Wednesday, April 9, 2014

Ow, my shoulders.

Today I did a set of five walkouts with 135 pounds.  God damn, that is heavy.  But in a weird way; not in the sense that my leg muscles were shaking under the strain, but in the sense that I put 135 pounds on my shoulders and that weight feels like it's grinding my bones to make its bread.  I've got fat to spare, but the weight squashed right through it.  It was strange and uncomfortable, and I sort of have a little more sympathy now for people who use the pussy pad, though not much.

Other than that, my main lift for tonight was squats with a top set of 85 and a heavy single of 105 (new PR!).  I had to pause and regroup between reps 4 and 5, but last time I squatted this weight I had to stop between 3 and 4, so I'm getting there, slowly but surely.

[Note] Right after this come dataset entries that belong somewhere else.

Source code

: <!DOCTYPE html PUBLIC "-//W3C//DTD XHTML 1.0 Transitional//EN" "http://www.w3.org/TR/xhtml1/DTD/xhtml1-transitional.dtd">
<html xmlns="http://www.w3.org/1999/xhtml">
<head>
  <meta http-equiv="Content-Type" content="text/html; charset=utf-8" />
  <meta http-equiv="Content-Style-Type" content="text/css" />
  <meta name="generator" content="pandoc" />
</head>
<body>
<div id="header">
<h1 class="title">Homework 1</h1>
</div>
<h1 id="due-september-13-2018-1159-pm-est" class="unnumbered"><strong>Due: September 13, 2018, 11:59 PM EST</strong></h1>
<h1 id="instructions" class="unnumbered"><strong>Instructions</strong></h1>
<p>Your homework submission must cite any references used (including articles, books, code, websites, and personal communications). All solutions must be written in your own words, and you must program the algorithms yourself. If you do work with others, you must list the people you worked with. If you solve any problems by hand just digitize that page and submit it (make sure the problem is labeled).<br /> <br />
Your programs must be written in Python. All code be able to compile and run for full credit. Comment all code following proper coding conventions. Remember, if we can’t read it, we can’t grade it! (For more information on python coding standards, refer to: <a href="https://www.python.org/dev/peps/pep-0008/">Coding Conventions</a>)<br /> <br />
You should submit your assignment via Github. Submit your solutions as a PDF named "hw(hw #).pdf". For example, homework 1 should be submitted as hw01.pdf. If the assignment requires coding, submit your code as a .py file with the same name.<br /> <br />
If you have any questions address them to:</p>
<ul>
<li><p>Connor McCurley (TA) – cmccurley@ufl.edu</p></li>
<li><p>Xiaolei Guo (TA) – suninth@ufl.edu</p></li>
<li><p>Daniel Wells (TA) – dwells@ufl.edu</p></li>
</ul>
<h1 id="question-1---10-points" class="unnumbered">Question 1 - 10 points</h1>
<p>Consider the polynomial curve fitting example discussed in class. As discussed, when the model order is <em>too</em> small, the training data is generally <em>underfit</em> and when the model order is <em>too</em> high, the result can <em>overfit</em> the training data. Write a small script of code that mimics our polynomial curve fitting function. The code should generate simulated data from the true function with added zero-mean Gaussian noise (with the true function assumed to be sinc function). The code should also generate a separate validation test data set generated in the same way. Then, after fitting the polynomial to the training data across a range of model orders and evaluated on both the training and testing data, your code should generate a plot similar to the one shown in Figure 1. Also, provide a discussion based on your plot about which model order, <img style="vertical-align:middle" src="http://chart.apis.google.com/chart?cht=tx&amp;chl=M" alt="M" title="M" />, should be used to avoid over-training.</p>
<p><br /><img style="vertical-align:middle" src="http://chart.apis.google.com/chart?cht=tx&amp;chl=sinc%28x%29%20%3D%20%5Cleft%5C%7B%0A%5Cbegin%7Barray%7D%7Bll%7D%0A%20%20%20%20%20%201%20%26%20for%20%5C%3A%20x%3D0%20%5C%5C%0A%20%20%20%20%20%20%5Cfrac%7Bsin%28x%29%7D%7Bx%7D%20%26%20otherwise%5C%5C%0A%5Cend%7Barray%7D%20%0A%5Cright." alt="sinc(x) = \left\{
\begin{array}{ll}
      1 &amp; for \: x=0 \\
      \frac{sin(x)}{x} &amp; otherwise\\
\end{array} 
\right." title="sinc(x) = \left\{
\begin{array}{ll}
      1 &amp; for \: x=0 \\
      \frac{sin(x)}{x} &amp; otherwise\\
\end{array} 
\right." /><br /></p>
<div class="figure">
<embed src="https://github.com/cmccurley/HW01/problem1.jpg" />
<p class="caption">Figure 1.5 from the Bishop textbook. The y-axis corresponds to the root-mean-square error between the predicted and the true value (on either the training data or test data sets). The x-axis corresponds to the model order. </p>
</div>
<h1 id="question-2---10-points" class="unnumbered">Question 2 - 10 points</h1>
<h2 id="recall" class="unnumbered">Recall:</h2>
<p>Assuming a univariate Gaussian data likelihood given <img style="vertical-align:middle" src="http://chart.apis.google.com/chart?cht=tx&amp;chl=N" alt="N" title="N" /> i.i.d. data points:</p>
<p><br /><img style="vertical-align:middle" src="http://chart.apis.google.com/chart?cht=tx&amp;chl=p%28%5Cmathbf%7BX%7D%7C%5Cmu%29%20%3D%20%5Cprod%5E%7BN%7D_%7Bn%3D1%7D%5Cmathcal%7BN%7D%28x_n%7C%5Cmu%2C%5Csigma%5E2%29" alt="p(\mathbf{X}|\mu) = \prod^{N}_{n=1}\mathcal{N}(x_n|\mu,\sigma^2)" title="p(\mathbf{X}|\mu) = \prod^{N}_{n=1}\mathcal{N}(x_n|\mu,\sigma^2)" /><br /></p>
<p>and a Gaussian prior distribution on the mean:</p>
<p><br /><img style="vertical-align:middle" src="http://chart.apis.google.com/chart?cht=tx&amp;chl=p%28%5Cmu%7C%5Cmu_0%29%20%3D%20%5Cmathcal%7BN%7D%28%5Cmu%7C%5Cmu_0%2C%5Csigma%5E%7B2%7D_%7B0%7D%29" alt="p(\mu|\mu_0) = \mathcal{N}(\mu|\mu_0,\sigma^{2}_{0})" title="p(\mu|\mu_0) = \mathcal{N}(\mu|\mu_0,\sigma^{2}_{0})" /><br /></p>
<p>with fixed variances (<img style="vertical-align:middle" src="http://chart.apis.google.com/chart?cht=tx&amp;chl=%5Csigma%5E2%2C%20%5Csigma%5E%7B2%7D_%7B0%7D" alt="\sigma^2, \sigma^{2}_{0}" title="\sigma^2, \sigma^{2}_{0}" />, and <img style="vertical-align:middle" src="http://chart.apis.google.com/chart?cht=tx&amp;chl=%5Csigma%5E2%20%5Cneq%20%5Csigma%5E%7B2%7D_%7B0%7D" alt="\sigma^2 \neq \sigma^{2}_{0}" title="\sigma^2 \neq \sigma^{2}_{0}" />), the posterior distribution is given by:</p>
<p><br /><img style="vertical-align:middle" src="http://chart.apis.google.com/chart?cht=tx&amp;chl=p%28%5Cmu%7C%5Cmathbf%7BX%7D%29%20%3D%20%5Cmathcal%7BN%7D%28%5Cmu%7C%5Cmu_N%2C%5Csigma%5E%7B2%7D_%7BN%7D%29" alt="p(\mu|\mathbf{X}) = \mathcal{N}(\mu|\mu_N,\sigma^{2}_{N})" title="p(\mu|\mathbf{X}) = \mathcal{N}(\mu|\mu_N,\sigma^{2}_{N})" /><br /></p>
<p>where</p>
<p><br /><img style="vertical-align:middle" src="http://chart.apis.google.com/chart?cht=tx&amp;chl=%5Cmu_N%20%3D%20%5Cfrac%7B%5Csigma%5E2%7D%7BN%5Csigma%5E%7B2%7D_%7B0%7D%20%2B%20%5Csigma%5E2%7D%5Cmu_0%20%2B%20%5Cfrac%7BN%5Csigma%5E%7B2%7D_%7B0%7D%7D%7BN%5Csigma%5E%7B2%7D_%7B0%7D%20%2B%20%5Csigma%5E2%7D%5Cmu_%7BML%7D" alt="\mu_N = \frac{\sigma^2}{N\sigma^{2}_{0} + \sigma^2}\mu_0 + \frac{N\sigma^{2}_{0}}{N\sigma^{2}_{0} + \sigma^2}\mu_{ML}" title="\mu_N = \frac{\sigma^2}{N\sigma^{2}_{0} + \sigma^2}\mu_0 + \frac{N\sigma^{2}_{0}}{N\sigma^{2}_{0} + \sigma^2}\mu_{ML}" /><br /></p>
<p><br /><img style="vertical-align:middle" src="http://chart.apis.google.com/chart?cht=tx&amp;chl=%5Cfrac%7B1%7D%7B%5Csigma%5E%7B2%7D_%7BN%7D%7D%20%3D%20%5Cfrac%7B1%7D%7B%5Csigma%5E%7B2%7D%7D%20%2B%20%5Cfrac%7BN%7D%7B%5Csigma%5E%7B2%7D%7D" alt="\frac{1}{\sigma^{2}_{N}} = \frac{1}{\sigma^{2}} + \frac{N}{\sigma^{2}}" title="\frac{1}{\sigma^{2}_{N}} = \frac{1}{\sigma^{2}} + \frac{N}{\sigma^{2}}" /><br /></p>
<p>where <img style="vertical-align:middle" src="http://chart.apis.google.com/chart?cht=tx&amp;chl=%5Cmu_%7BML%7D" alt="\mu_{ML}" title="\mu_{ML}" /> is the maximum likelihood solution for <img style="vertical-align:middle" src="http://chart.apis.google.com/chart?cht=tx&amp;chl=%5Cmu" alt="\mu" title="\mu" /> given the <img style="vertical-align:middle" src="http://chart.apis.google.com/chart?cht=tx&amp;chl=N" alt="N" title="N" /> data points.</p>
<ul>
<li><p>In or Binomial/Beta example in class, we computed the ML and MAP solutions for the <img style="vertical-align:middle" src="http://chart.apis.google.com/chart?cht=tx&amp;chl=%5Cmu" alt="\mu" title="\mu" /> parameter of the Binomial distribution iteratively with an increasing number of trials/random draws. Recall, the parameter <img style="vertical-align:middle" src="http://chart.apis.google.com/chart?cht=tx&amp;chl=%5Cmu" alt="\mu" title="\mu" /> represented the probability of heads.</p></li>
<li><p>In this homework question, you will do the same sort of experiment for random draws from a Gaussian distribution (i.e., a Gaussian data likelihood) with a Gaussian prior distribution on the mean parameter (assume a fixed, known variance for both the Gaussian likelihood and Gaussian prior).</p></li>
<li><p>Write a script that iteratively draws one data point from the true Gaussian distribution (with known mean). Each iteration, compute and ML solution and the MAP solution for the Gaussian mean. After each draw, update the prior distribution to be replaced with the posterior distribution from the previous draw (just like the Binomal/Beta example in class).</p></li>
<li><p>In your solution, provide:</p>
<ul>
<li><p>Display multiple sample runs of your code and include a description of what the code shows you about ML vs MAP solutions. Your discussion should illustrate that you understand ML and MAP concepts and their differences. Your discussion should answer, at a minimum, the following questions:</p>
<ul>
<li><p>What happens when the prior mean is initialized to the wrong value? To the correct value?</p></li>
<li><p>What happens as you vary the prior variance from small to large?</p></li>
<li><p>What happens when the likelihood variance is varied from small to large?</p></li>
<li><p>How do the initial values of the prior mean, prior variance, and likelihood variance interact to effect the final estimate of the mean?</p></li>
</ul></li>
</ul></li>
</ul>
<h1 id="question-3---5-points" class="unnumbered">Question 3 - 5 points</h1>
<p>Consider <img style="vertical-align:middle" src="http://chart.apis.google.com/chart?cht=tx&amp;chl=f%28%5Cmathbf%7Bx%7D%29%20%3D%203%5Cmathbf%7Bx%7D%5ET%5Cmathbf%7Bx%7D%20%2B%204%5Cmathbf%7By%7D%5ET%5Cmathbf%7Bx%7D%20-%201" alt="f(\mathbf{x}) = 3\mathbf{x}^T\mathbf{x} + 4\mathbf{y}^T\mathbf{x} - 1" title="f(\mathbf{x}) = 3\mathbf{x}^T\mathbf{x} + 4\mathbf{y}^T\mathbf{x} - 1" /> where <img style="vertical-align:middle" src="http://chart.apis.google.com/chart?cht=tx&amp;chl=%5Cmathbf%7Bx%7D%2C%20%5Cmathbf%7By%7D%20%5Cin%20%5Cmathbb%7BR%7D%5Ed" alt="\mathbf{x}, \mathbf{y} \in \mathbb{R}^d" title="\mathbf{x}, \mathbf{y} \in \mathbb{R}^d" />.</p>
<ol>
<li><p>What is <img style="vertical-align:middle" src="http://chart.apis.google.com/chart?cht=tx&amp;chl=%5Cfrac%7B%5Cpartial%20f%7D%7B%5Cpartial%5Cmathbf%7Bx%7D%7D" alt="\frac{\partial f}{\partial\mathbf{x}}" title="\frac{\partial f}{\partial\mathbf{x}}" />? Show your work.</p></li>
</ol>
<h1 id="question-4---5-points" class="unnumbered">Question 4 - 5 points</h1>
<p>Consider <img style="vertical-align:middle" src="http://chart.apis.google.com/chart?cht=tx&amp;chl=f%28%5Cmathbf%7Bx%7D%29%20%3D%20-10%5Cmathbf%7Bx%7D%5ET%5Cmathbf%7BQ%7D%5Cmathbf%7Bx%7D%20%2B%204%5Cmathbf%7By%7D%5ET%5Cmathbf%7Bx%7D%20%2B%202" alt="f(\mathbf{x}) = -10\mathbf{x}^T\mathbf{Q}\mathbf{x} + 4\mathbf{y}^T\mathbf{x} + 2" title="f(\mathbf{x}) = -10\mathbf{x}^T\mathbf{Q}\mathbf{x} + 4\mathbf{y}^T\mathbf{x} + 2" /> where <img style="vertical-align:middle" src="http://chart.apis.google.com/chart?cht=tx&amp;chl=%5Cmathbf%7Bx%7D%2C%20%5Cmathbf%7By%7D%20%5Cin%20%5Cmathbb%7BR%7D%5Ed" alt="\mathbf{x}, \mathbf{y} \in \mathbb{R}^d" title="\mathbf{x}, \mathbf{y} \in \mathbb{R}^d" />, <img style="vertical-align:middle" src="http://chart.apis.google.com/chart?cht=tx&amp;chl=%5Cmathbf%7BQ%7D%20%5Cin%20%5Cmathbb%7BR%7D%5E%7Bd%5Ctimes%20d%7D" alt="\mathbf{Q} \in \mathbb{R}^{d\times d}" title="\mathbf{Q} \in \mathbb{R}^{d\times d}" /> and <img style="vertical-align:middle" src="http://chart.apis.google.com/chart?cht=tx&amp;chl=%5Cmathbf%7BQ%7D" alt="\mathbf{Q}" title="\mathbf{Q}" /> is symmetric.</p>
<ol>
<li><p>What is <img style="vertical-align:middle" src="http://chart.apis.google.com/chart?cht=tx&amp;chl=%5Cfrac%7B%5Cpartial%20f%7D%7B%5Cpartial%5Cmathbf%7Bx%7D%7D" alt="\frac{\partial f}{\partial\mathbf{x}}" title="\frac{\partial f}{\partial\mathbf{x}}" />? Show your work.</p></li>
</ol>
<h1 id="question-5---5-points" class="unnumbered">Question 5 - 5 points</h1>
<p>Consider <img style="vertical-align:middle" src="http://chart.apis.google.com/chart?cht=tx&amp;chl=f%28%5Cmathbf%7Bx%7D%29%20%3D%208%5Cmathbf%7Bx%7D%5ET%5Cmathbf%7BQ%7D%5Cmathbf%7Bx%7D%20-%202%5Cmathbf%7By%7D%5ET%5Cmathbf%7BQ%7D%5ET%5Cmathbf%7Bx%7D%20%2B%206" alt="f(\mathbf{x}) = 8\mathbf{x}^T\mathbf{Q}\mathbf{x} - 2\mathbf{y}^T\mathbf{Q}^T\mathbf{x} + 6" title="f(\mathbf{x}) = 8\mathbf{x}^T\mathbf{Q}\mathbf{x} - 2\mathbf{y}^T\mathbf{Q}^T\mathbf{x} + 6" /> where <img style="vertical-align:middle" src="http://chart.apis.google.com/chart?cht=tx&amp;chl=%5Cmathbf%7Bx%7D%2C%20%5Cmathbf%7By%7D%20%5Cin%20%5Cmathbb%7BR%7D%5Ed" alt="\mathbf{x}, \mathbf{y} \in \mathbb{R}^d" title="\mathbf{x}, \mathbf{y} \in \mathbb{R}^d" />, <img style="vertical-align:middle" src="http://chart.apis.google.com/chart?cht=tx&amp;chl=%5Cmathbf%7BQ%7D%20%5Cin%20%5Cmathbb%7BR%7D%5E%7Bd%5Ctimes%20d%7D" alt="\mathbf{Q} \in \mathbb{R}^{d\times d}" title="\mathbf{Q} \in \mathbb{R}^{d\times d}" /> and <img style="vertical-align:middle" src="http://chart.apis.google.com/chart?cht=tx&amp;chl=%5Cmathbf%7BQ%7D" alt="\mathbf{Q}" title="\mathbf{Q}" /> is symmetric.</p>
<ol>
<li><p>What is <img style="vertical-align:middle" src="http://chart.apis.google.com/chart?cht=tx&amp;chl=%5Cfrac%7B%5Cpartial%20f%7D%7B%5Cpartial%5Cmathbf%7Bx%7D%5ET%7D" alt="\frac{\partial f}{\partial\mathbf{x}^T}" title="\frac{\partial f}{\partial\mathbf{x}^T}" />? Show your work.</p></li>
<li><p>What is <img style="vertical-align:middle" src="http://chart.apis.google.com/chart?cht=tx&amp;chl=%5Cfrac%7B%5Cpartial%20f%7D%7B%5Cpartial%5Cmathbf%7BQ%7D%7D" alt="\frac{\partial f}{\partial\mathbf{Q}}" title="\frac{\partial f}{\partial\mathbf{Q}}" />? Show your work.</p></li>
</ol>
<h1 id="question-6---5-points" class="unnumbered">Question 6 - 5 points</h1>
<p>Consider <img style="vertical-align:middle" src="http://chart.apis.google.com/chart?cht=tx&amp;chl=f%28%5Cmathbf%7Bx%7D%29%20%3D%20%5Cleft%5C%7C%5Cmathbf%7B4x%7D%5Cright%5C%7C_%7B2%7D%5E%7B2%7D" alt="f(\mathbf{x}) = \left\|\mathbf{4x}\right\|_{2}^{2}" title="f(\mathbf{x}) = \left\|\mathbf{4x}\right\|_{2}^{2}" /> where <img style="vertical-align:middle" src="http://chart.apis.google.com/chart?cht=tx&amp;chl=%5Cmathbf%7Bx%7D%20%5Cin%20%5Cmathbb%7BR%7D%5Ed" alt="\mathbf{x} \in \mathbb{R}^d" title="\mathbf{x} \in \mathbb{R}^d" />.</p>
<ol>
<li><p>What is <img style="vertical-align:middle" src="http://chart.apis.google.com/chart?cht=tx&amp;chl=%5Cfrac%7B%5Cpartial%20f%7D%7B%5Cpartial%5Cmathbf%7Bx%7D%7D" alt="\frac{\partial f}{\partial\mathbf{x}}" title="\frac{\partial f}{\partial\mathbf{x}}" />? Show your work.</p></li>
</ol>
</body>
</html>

Last week I tried doing TGUs with my 35-pounder, Mathilde.  I almost dropped it on my head and killed myself.  I definitely need more time under the 25; a TGU is not something you want to fail.  I also gave my arm an epic bruise doing cleans with it, but at least I can do a one-handed swing with it with something resembling good form.  Just... not for many sets.

My kettlebell coach sent out a mass email to his students with the subject "YOU CAN'T MISS THIS!"  I read the email, and lo, he was actually totally correct.  So a big chunk of my paycheck this Friday is going toward Dragon Door kettlebells.  Right now the plan is to buy two 12kgs and an aspirational 24kg.  I can use it for deadlifts or something.  (Or, god save my quads, goblet squats.)

I think I'd like to compete in kettlebell meets.  I just think it would be really cool.  I was never athletic and I was always so, so jealous of my cousins when they competed in gymnastics meets and brought home trophies.  I probably won't ever compete in powerlifting events because having a 400-pound deadlift would require me to have the sort of body that can move 400 pounds off the floor, and while I'm all for strength, I prefer a more streamlined look.  (I say that as though it's all about aesthetics.  The truth is that I doubt I'm physically capable of reaching that level of strength.  I'm just going to tell myself it's all about not getting all bulky and mannish because that will salve my ego a little.)

That means I need to work on my long cycle, because just the thought of doing it for ten minutes makes my shoulders hurt.  That can go on my list of goals too.